At this year’s BRICS think tank gathering, which traditionally occurs two weeks prior to the BRICS Leaders’ Summit, academics and anlysts from Brazil, Russia, India, China and South Africa agreed on a list of recommendations for the 5th BRICS Summit on March 26. The document contains ideas that can be distinguished between cooperation “towards the inside” (e.g., strengthening intra-BRICS trade ties or learning from each other’s common domestic challenges) and cooperation “towards the outside”, such as seeking to change the international system.
Cooperation towards the inside has seen a lot of progress over the past years, and it is here where the gathering agreed on a set of innovative ideas to strenghten intra-BRICS cooperation. For example, the authors argue that
“BRICS should consider the establishment of an independent BRICS rating agency for educational institutions as well as a BRICS university. The Forum proposes the establishment of a data bank with primary data on the five countries, as a well as a digital platform with detailed information on researchers and institutions dealing with BRICS issues.”
More importantly, they argue that
“BRICS should strengthen financial and development cooperation through the establishment of the BRICS Development Bank, and create mechanisms to deal with volatility in global currency markets.”
This is considerable progress from last year’s meeting in New Delhi, when the think tankers merely agreed to “study the possibility of creating a BRICS Development Bank”.
Regarding “growth towards the outside”, the text is decidedly more generic.
The argument that “BRICS should strive to enhance the voice and representation of emerging economies and developing countries in multilateral forums” is laudable, yet far less than what Brazilians, Indians and South Africans would hope for – such as a call for UN Security Council Reform.
Perhaps most importantly, the document disappoints in the security realm, blandly arguing that the BRICS should be
“more active in the peaceful resolution of conflict, dealing with issues of international terrorism, non-proliferation of weapons of mass destruction, and drug- and human trafficking. Mutual security concerns, such as water, food, environment, health, and disaster preparedness, should continue to be a focus.”

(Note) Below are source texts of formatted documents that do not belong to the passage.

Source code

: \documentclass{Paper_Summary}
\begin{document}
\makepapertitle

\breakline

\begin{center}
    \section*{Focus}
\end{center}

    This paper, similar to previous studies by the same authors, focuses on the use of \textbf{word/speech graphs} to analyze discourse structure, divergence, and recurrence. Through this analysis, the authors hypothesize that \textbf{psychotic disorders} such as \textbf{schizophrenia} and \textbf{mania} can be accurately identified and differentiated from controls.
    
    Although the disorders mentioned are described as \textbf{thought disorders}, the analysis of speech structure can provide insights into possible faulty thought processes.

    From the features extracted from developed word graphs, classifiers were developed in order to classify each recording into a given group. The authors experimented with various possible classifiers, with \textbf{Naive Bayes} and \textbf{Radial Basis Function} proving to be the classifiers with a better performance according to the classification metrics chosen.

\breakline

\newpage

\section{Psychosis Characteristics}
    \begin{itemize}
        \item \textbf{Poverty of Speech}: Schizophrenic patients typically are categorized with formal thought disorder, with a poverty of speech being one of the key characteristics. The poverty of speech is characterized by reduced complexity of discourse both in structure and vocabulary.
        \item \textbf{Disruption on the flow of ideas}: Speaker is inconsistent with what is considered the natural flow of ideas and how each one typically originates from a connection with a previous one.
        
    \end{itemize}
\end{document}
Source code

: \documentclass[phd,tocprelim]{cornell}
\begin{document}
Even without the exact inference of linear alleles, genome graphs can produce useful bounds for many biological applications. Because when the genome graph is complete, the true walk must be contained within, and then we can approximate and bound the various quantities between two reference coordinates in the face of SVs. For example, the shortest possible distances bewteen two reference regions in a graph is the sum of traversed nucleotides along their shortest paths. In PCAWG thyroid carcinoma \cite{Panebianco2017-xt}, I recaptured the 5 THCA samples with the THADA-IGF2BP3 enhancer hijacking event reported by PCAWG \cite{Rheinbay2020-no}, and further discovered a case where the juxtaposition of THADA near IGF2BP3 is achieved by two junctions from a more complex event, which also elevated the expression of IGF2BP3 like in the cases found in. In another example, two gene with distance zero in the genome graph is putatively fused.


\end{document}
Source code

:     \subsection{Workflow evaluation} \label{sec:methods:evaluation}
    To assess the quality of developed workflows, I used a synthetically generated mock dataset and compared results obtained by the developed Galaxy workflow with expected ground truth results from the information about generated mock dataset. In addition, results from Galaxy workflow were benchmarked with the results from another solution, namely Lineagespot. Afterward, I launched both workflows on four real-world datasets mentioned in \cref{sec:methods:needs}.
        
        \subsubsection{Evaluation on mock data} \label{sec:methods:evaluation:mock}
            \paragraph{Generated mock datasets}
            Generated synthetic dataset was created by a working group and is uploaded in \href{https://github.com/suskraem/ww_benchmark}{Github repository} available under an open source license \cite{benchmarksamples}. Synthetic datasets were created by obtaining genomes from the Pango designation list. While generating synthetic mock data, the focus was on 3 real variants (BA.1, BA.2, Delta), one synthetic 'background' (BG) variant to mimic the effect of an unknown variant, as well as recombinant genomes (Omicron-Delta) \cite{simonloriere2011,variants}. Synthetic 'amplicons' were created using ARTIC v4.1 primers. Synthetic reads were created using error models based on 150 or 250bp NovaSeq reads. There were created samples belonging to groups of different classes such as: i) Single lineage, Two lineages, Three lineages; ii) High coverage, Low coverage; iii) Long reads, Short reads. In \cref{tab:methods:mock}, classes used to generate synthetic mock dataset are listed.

This does not only fail to address the most urgent security issues of the day – Syria and North Korea – but also avoids dealing with the most pressing questions that the BRICS will have to deal with in the long term – such as how to reconcile their respect for sovereignty with the growing pressure to deal with failed states that may pose severe risks to emerging powers’ ever more global geopolitical interests.
In this sense, the recommendations from the think tank community are paradoxically far more conservative and generic than what we can expect from the actual Leaders’ Summit Declaration.
Yet such criticism fails to recognize that hammering out a more detailed and potent declaration within one day is quite impossible. This is particularly so because policy analysts do not function according to the hierarchical principles that apply to diplomats – for example, there is no reason to believe that India’s free-wheeling and independent analysts all agree on what the BRICS grouping should look like in the future. The South African group could very well be made up of thinkers you do not agree with their own government’s BRICS policy. While supporting government policy in Russia and China may be quite common (and perhaps expected), this is clearly not the case in Brazil, South Africa and India.
This raises the question about whether such a meeting should contain a “final declaration” at all, and whether it would not be preferable to merely publish a series of papers to strengthen the public and academic debate – just like any other academic gathering around the world.